Stored data
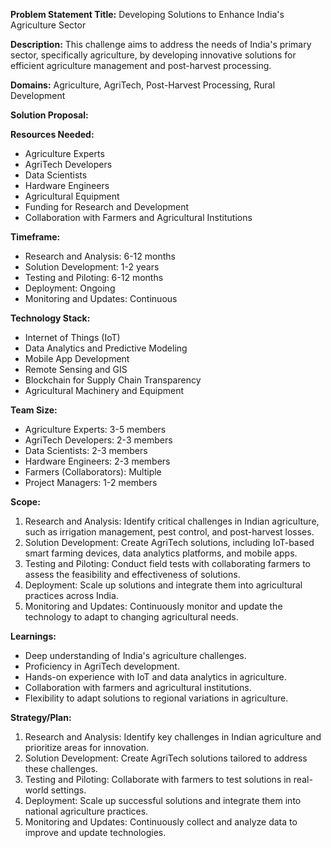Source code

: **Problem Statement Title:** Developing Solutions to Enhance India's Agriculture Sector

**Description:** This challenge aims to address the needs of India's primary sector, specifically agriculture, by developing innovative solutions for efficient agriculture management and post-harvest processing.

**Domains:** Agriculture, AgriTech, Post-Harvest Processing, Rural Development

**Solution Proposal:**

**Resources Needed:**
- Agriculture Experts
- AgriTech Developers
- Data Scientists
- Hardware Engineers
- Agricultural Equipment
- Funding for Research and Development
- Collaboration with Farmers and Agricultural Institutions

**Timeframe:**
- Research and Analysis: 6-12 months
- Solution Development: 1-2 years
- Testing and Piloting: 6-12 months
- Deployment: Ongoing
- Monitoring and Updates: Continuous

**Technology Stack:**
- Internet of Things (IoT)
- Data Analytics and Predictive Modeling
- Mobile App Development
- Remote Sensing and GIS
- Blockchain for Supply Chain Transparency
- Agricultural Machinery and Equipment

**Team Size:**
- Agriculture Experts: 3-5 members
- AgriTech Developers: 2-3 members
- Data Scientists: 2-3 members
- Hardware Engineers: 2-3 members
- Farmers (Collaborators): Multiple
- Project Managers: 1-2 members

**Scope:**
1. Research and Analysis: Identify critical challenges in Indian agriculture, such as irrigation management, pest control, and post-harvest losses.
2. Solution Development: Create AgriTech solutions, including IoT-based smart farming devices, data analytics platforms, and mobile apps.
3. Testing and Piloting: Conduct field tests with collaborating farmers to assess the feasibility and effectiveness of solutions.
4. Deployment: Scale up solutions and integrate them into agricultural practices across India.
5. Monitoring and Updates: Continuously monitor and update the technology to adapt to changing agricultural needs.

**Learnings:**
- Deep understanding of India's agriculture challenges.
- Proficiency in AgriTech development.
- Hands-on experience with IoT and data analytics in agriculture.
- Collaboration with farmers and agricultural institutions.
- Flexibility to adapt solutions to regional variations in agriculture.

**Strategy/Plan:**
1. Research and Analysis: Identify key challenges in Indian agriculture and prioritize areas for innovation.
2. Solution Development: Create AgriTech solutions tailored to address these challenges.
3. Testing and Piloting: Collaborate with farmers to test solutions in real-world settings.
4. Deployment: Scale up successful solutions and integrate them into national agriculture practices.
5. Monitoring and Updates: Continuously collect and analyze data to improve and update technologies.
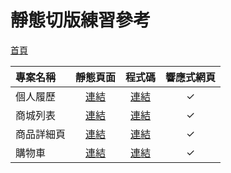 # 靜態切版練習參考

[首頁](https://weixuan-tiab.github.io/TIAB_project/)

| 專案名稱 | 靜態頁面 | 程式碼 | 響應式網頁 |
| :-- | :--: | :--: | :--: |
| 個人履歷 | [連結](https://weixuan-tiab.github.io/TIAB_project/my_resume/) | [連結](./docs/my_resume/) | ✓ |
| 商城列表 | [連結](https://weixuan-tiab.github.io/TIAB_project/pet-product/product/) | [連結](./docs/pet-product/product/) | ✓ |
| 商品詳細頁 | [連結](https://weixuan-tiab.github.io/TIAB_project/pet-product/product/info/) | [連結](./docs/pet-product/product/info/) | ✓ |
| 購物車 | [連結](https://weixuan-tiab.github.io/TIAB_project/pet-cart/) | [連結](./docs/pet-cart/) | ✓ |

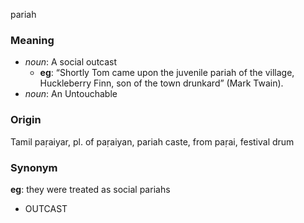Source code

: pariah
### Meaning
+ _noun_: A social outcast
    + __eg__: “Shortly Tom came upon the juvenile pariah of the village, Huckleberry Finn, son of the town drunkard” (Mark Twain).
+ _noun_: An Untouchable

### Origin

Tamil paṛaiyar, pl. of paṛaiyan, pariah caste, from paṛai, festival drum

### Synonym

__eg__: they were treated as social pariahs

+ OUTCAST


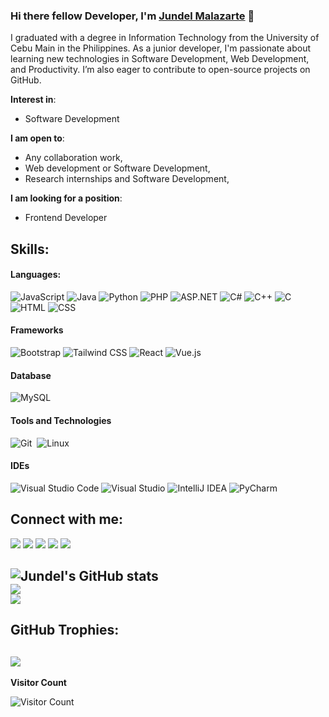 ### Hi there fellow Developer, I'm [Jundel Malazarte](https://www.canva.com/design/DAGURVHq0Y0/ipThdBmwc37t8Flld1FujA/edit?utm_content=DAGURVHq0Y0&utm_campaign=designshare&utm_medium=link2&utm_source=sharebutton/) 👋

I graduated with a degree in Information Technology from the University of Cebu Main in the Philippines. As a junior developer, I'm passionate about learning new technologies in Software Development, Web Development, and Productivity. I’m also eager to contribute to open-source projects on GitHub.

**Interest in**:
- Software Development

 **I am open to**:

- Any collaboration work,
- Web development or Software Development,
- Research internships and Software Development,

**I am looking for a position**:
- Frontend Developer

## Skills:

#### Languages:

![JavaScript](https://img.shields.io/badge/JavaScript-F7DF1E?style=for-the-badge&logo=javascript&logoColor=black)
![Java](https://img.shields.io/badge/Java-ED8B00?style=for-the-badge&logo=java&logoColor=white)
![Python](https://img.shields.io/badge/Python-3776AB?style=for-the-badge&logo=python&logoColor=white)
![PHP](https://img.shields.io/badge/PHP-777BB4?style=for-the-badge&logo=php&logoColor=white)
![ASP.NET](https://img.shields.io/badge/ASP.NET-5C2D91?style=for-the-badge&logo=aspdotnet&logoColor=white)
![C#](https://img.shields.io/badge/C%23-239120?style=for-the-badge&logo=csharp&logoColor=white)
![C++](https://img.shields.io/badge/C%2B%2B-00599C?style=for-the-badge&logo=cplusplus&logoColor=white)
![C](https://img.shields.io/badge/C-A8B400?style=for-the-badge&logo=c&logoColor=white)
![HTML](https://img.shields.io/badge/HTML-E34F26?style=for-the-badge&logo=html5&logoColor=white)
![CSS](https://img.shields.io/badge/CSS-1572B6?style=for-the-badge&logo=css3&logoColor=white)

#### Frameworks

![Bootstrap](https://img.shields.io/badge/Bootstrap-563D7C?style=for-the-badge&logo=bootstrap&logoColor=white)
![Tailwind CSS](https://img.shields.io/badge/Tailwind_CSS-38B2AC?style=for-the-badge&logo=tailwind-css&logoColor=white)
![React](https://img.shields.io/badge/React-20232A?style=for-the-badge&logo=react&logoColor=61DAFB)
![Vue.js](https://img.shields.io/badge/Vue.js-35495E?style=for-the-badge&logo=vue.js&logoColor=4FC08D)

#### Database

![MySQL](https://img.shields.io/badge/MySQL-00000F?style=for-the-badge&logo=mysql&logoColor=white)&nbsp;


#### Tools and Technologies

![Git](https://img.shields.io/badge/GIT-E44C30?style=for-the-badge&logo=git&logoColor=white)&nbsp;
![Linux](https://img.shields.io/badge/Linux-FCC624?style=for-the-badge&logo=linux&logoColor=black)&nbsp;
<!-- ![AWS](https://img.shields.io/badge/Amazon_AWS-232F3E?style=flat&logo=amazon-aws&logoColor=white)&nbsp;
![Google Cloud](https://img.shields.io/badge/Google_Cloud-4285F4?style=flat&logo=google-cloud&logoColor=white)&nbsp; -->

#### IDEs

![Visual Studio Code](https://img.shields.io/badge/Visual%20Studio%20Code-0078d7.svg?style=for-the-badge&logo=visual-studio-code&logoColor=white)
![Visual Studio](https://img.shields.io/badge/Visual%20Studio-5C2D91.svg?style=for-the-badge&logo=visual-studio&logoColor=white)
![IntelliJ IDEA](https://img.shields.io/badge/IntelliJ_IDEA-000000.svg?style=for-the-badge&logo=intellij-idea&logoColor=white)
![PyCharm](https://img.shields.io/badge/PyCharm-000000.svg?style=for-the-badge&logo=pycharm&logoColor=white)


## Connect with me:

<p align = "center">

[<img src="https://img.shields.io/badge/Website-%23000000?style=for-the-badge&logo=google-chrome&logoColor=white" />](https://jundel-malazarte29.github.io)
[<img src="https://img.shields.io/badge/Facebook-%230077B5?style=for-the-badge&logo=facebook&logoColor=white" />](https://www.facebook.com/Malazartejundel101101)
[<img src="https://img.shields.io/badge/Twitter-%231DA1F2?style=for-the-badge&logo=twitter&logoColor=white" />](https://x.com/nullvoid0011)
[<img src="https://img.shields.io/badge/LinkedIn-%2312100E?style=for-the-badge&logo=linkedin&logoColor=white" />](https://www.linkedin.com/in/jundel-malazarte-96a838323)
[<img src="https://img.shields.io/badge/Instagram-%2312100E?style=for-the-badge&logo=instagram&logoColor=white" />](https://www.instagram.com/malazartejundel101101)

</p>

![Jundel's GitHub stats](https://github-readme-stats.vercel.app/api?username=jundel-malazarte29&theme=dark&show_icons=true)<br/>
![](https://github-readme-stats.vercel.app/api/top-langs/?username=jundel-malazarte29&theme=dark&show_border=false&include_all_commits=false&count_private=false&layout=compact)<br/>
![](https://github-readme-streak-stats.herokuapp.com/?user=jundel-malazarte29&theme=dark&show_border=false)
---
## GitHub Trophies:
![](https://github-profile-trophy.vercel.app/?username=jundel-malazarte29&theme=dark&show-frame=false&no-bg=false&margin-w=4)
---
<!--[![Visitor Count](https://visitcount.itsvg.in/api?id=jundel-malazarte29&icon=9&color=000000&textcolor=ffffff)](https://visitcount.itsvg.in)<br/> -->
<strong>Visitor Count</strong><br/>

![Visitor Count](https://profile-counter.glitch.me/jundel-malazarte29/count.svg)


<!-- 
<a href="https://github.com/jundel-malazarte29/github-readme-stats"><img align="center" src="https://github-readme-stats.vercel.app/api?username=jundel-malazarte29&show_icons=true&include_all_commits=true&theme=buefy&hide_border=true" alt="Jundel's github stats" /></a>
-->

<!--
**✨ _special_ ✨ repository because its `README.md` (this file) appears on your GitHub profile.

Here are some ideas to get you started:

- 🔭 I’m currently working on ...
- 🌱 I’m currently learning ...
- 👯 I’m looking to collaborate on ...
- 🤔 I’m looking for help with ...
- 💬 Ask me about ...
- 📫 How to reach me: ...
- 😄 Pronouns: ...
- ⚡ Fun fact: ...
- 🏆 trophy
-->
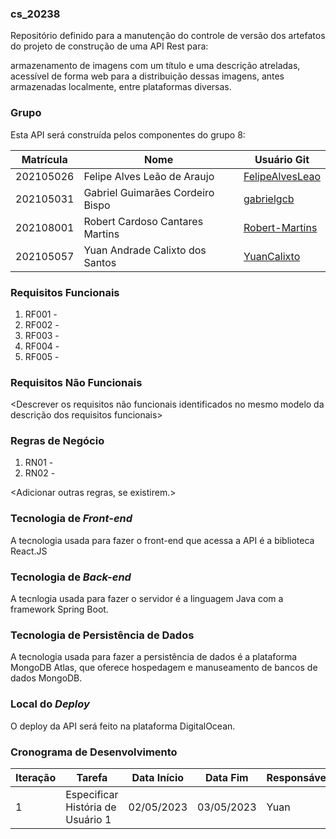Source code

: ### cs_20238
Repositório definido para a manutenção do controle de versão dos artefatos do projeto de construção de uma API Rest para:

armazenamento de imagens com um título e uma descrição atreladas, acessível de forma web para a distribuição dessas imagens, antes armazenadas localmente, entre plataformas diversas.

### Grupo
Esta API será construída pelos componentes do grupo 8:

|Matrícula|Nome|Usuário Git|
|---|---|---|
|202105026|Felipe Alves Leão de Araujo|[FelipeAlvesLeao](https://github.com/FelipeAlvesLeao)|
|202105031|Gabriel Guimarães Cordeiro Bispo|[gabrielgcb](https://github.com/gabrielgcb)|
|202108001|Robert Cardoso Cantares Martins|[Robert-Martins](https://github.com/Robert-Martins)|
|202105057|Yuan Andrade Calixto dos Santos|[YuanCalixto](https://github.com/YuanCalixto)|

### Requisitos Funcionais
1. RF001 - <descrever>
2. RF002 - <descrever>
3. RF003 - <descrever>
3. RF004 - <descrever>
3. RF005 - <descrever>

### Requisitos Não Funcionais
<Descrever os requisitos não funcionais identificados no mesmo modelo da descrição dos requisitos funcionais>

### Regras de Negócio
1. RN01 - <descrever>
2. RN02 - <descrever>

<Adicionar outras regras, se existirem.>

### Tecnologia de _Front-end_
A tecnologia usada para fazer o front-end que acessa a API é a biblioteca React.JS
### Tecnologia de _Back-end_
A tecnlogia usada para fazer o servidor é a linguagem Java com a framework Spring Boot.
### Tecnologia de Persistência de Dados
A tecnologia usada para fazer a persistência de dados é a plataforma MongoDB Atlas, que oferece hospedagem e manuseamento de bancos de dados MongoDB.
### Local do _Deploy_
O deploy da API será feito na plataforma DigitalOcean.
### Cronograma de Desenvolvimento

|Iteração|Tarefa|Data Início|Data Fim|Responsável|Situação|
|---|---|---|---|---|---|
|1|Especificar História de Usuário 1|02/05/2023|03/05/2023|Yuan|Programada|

TASK PROMPT: Whenever the word "Scale" shows up in a line of the entries above, copy that line.

EXERCISE OUTPUT:
4. Deployment: Scale up solutions and integrate them into agricultural practices across India.
4. Deployment: Scale up successful solutions and integrate them into national agriculture practices.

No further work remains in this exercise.